A l'école : leçon de racisme ordinaire



Quand j'avais entre 7 et 10 ans, j'allais à l'école du village. Cela se passait dans des bâtiments construits fin XIXème siècle dans le style des classes qui sentaient la craie, les pupitres en bois avec le trou pour l'encrier, d'ailleur le stylo bille y était interdit comme hérésie suprême, on a même eu des cours d'écriture à la plume, avec les courbes, les déliers. La leçon de morale y avait encore cours, l'instituteur rejetant la décision de Pompidou de les proscrire, la règle en fer trônait pour les récalcitrants, le maître d'école ne se privant pas des châtiments corporels...
Le maitre était laïque, la blouse était bleu grise, la stature haute et la figure terrorisante, froide. L'homme était de droite traditionnelle, très impliqué dans la vie paroissiale.
Ce qui venait de 68 était une hérésie pour lui.
Moi dont le père s'était impliqué dans la cellule locale du parti socialiste, militait activement en temps que syndicaliste, avait pris activement part dans Mai 68, tout cela aurait du ne pas me toucher, je n'étais qu'une enfant. Mais l'instit en avait décidé autrement.
Cela se savait dans le village, c'était petit. J'étais fille de prof...
Il n'avait pas supporté qu'un "gauchiste" puisse avoir mieux élevé sa fille qu'il ne l'avait fait avec son fils, car nous étions dans la même classe. Non, il ne supportait pas.
Ce furent alors humiliations sur punitions injustes. Largement sous-notée, je n'avais pas le droit à l'erreur.

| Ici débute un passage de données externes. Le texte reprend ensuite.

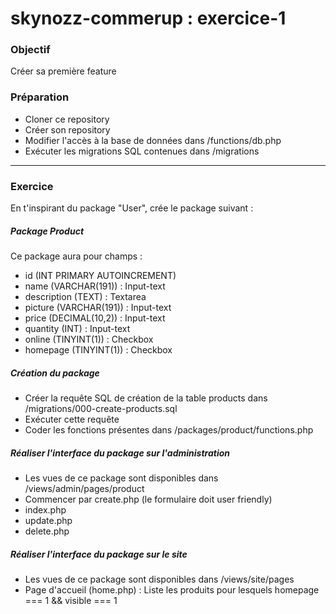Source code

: # skynozz-commerup : exercice-1

### Objectif
Créer sa première feature

### Préparation
- Cloner ce repository
- Créer son repository 
- Modifier l'accès à la base de données dans /functions/db.php
- Exécuter les migrations SQL contenues dans /migrations

***

### Exercice
En t'inspirant du package "User", crée le package suivant :

##### Package Product
Ce package aura pour champs :
- id (INT PRIMARY AUTOINCREMENT)
- name (VARCHAR(191)) : Input-text
- description (TEXT) : Textarea
- picture (VARCHAR(191)) : Input-text
- price (DECIMAL(10,2)) : Input-text
- quantity (INT) : Input-text
- online (TINYINT(1)) : Checkbox
- homepage (TINYINT(1)) : Checkbox

##### Création du package
- Créer la requête SQL de création de la table products dans /migrations/000-create-products.sql
- Exécuter cette requête
- Coder les fonctions présentes dans /packages/product/functions.php 

##### Réaliser l'interface du package sur l'administration
- Les vues de ce package sont disponibles dans /views/admin/pages/product
- Commencer par create.php (le formulaire doit user friendly)
- index.php
- update.php
- delete.php
 
##### Réaliser l'interface du package sur le site
- Les vues de ce package sont disponibles dans /views/site/pages
- Page d'accueil (home.php) : Liste les produits pour lesquels homepage === 1 && visible === 1
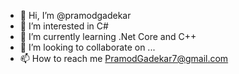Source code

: - 👋 Hi, I’m @pramodgadekar
- 👀 I’m interested in C#
- 🌱 I’m currently learning .Net Core and C++
- 💞️ I’m looking to collaborate on ...
- 📫 How to reach me PramodGadekar7@gmail.com

<!---
pramodgadekar/pramodgadekar is a ✨ special ✨ repository because its `README.md` (this file) appears on your GitHub profile.
You can click the Preview link to take a look at your changes.
--->
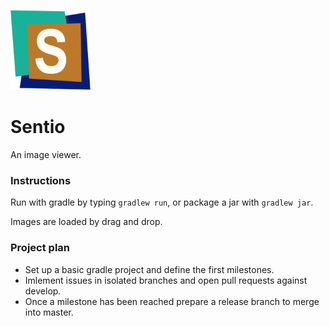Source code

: [<img src='src/main/resources/icon.png' width='128px'/>](https://github.com/alnesjo/Sentio)

# Sentio

An image viewer.

### Instructions

Run with gradle by typing `gradlew run`, or package a jar with `gradlew jar`.

Images are loaded by drag and drop.

### Project plan

* Set up a basic gradle project and define the first milestones.
* Imlement issues in isolated branches and open pull requests against develop.
* Once a milestone has been reached prepare a release branch to merge into master.
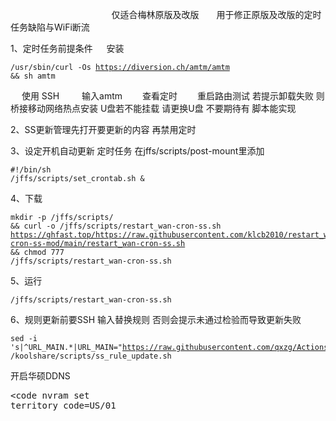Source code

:    　      　      　      　      　      　      　      　      　 仅适合梅林原版及改版　　用于修正原版及改版的定时任务缺陷与WiFi断流

1、定时任务前提条件
   　   安装 <pre><code class="language-html">/usr/sbin/curl -Os https://diversion.ch/amtm/amtm && sh amtm</code></pre>
   　   使用 SSH 　　 输入amtm　　  查看定时 　　重启路由测试  若提示卸载失败  则桥接移动网络热点安装  U盘若不能挂载  请更换U盘   不要期待有   脚本能实现

2、SS更新管理先打开要更新的内容  再禁用定时


3、设定开机自动更新 定时任务 在jffs/scripts/post-mount里添加<pre><code class="language-html">#!/bin/sh
/jffs/scripts/set_crontab.sh &</code></pre>

4、下载 <pre><code class="language-html">mkdir -p /jffs/scripts/ && curl -o /jffs/scripts/restart_wan-cron-ss.sh https://ghfast.top/https://raw.githubusercontent.com/klcb2010/restart_wan-cron-ss-mod/main/restart_wan-cron-ss.sh && chmod 777 /jffs/scripts/restart_wan-cron-ss.sh</code></pre>

5、运行<pre><code class="language-html">/jffs/scripts/restart_wan-cron-ss.sh</code></pre>

6、规则更新前要SSH 输入替换规则  否则会提示未通过检验而导致更新失败 <pre><code class="language-html">sed -i 's|^URL_MAIN.*|URL_MAIN="https://raw.githubusercontent.com/qxzg/Actions/3.0/fancyss_rules"|' /koolshare/scripts/ss_rule_update.sh</code></pre>


开启华硕DDNS <pre><code nvram set territory_code=US/01</code></pre>
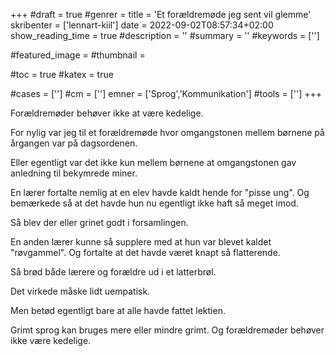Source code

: +++
#draft = true
#genrer =
title = 'Et forældremøde jeg sent vil glemme'
skribenter = ['lennart-kiil']
date = 2022-09-02T08:57:34+02:00
show_reading_time = true
#description = ''
#summary = ''
#keywords = ['']

#featured_image =
#thumbnail =

#toc = true
#katex = true

#cases = ['']
#cm = ['']
emner = ['Sprog','Kommunikation']
#tools = ['']
+++

Forældremøder behøver ikke at være kedelige.

For nylig var jeg til et forældremøde hvor omgangstonen mellem børnene på årgangen var på dagsordenen.

Eller egentligt var det ikke kun mellem børnene at omgangstonen gav anledning til bekymrede miner.

En lærer fortalte nemlig at en elev havde kaldt hende for "pisse ung".
Og bemærkede så at det havde hun nu egentligt ikke haft så meget imod.

Så blev der eller grinet godt i forsamlingen.

En anden lærer kunne så supplere med at hun var blevet kaldet "røvgammel".
Og fortalte at det havde været knapt så flatterende.

Så brød både lærere og forældre ud i et latterbrøl.

Det virkede måske lidt uempatisk.

Men betød egentligt bare at alle havde fattet lektien.

Grimt sprog kan bruges mere eller mindre grimt.
Og forældremøder behøver ikke være kedelige.
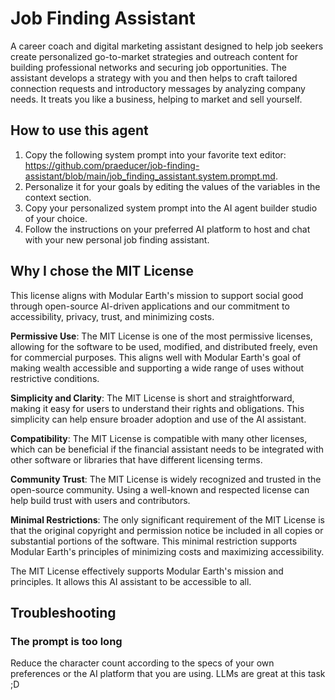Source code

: # Job Finding Assistant

A career coach and digital marketing assistant designed to help job seekers create personalized go-to-market strategies and outreach content for building professional networks and securing job opportunities. The assistant develops a strategy with you and then helps to craft tailored connection requests and introductory messages by analyzing company needs. It treats you like a business, helping to market and sell yourself.

## How to use this agent

1. Copy the following system prompt into your favorite text editor: <https://github.com/praeducer/job-finding-assistant/blob/main/job_finding_assistant.system.prompt.md>.
2. Personalize it for your goals by editing the values of the variables in the context section.
3. Copy your personalized system prompt into the AI agent builder studio of your choice.
4. Follow the instructions on your preferred AI platform to host and chat with your new personal job finding assistant.

## Why I chose the MIT License

This license aligns with Modular Earth's mission to support social good through open-source AI-driven applications and our commitment to accessibility, privacy, trust, and minimizing costs.

**Permissive Use**: The MIT License is one of the most permissive licenses, allowing for the software to be used, modified, and distributed freely, even for commercial purposes. This aligns well with Modular Earth's goal of making wealth accessible and supporting a wide range of uses without restrictive conditions.

**Simplicity and Clarity**: The MIT License is short and straightforward, making it easy for users to understand their rights and obligations. This simplicity can help ensure broader adoption and use of the AI assistant.

**Compatibility**: The MIT License is compatible with many other licenses, which can be beneficial if the financial assistant needs to be integrated with other software or libraries that have different licensing terms.

**Community Trust**: The MIT License is widely recognized and trusted in the open-source community. Using a well-known and respected license can help build trust with users and contributors.

**Minimal Restrictions**: The only significant requirement of the MIT License is that the original copyright and permission notice be included in all copies or substantial portions of the software. This minimal restriction supports Modular Earth's principles of minimizing costs and maximizing accessibility.

The MIT License effectively supports Modular Earth's mission and principles. It allows this AI assistant to be accessible to all.

## Troubleshooting
### The prompt is too long
Reduce the character count according to the specs of your own preferences or the AI platform that you are using. LLMs are great at this task ;D
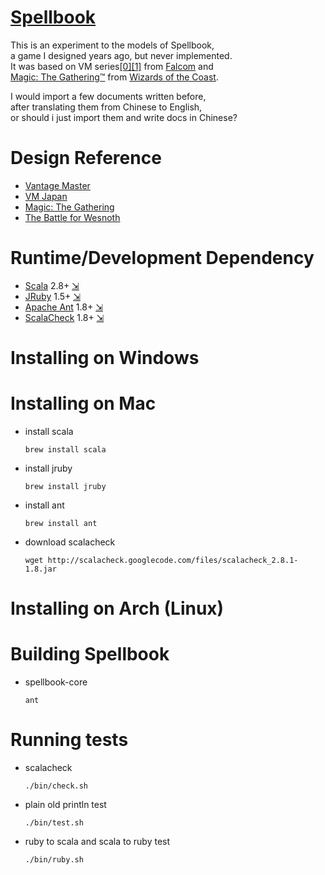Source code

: 
# [Spellbook](http://spbk.org)

This is an experiment to the models of Spellbook,<br/>
a game I designed years ago, but never implemented.<br/>
It was based on VM series[[0]][VM][[1]][VMJ] from [Falcom][] and<br/>
[Magic: The Gathering&trade;][MTG] from [Wizards of the Coast][WotC].

I would import a few documents written before,<br/>
after translating them from Chinese to English,<br/>
or should i just import them and write docs in Chinese?

[falcom]:  http://en.wikipedia.org/wiki/Nihon_Falcom
[WotC]:    http://en.wikipedia.org/wiki/Wizards_of_the_Coast

# Design Reference

* [Vantage Master][VM]
* [VM Japan][VMJ]
* [Magic: The Gathering][MTG]
* [The Battle for Wesnoth][Wesnoth]

[VM]:      http://en.wikipedia.org/wiki/Vantage_Master
[VMJ]:     http://ja.wikipedia.org/wiki/VM_JAPAN
[MTG]:     http://en.wikipedia.org/wiki/Magic:_The_Gathering
[Wesnoth]: http://en.wikipedia.org/wiki/The_Battle_for_Wesnoth

# Runtime/Development Dependency

* [Scala][] 2.8+ [&#8690;][d-scala]
* [JRuby][] 1.5+ [&#8690;][d-jruby]
* [Apache Ant][ant] 1.8+ [&#8690;][d-ant]
* [ScalaCheck][scheck] 1.8+ [&#8690;][d-scheck]

[scala]:   http://en.wikipedia.org/wiki/Scala_(programming_language)
[jruby]:   http://en.wikipedia.org/wiki/JRuby
[ant]:     http://en.wikipedia.org/wiki/Apache_Ant
[scheck]:  http://en.wikipedia.org/wiki/QuickCheck#cite_note-9

[d-scala]: http://www.scala-lang.org/downloads
[d-jruby]: http://www.jruby.org/download
[d-ant]:   http://ant.apache.org/bindownload.cgi
[d-scheck]:http://code.google.com/p/scalacheck/downloads/list

# Installing on Windows

# Installing on Mac

* install scala

  `brew install scala`

* install jruby

  `brew install jruby`

* install ant

  `brew install ant`

* download scalacheck

  `wget http://scalacheck.googlecode.com/files/scalacheck_2.8.1-1.8.jar`

# Installing on Arch (Linux)

# Building Spellbook

* spellbook-core

  `ant`

# Running tests

* scalacheck

  `./bin/check.sh`

* plain old println test

  `./bin/test.sh`

* ruby to scala and scala to ruby test

  `./bin/ruby.sh`
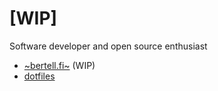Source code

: # [WIP]

Software developer and open source enthusiast

- [~bertell.fi~](https://bertell.fi/) (WIP)
- [dotfiles](https://github.com/Rasmus-Bertell/dotfiles)
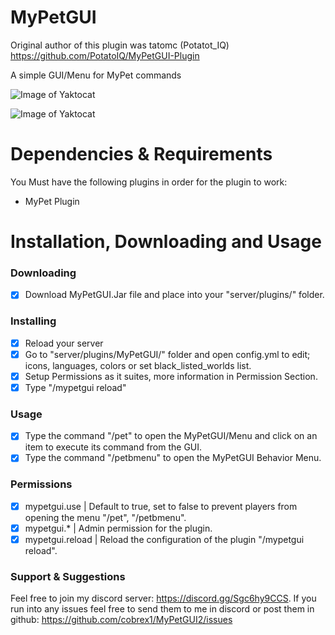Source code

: # MyPetGUI

Original author of this plugin was tatomc (Potatot_IQ)
https://github.com/PotatoIQ/MyPetGUI-Plugin

A simple GUI/Menu for MyPet commands

![Image of Yaktocat](https://i.imgur.com/f6vZ2ll.png)

![Image of Yaktocat](https://i.imgur.com/ri8fRyL.png)

# Dependencies & Requirements

You Must have the following plugins in order for the plugin to work:

* MyPet Plugin

# Installation, Downloading and Usage

### Downloading

- [x] Download MyPetGUI.Jar file and place into your "server/plugins/" folder.

### Installing

- [x] Reload your server
- [x] Go to "server/plugins/MyPetGUI/" folder and open config.yml to edit; icons, languages, colors or set
  black_listed_worlds list.
- [x] Setup Permissions as it suites, more information in Permission Section.
- [x] Type "/mypetgui reload"

### Usage

- [x] Type the command "/pet" to open the MyPetGUI/Menu and click on an item to execute its command from the GUI.
- [x] Type the command "/petbmenu" to open the MyPetGUI Behavior Menu.

### Permissions

- [x] mypetgui.use | Default to true, set to false to prevent players from opening the menu "/pet", "/petbmenu".
- [x] mypetgui.* | Admin permission for the plugin.
- [x] mypetgui.reload | Reload the configuration of the plugin "/mypetgui reload".

### Support & Suggestions

Feel free to join my discord server: https://discord.gg/Sgc6hy9CCS. If you run into any issues feel free to send them to
me in discord or post them in github: https://github.com/cobrex1/MyPetGUI2/issues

Et puis ce furent le choix de mes voisins de bureau...
Il y avait une fille de paysans dont le père obligeait celle-ci à aller aux vaches avant la classe, et qui ne se lavait pas au retour de l'écurie. La fille était frustre. Elle frappait souvent sans raison. Et elle puait le fumier, la vache, un truc terrible. Et bien j'y avais droit systématiquement. Mais c'était une fille de paysans et pour cette raison, je ne pouvais lui en vouloir vraiment.

Trois mois pas an, les Romanichels venaient s'installer à la place de la gare pour vendre leur travaux de rempaillage et autres. Ils étaient français. Ils devaient donc amener les enfants à l'école. Seulement ils n'avaient pas droit à l'eau et donc dans ce temps-là, ils ne pouvaient pas se laver. J'avais donc droit au gamin romano à côté de moi, qui sentait la crasse à plein nez.
Pourtant, je ne lui en ai jamais tenu rigueur. Il était gentil. Il ne m'embêtait jamais. Il essayait de rester dans son coin et puis le pauvre, il s'en prenait plus que moi de la part du maître car moi, j'étais au moins bonne à l'école même si on me saquait.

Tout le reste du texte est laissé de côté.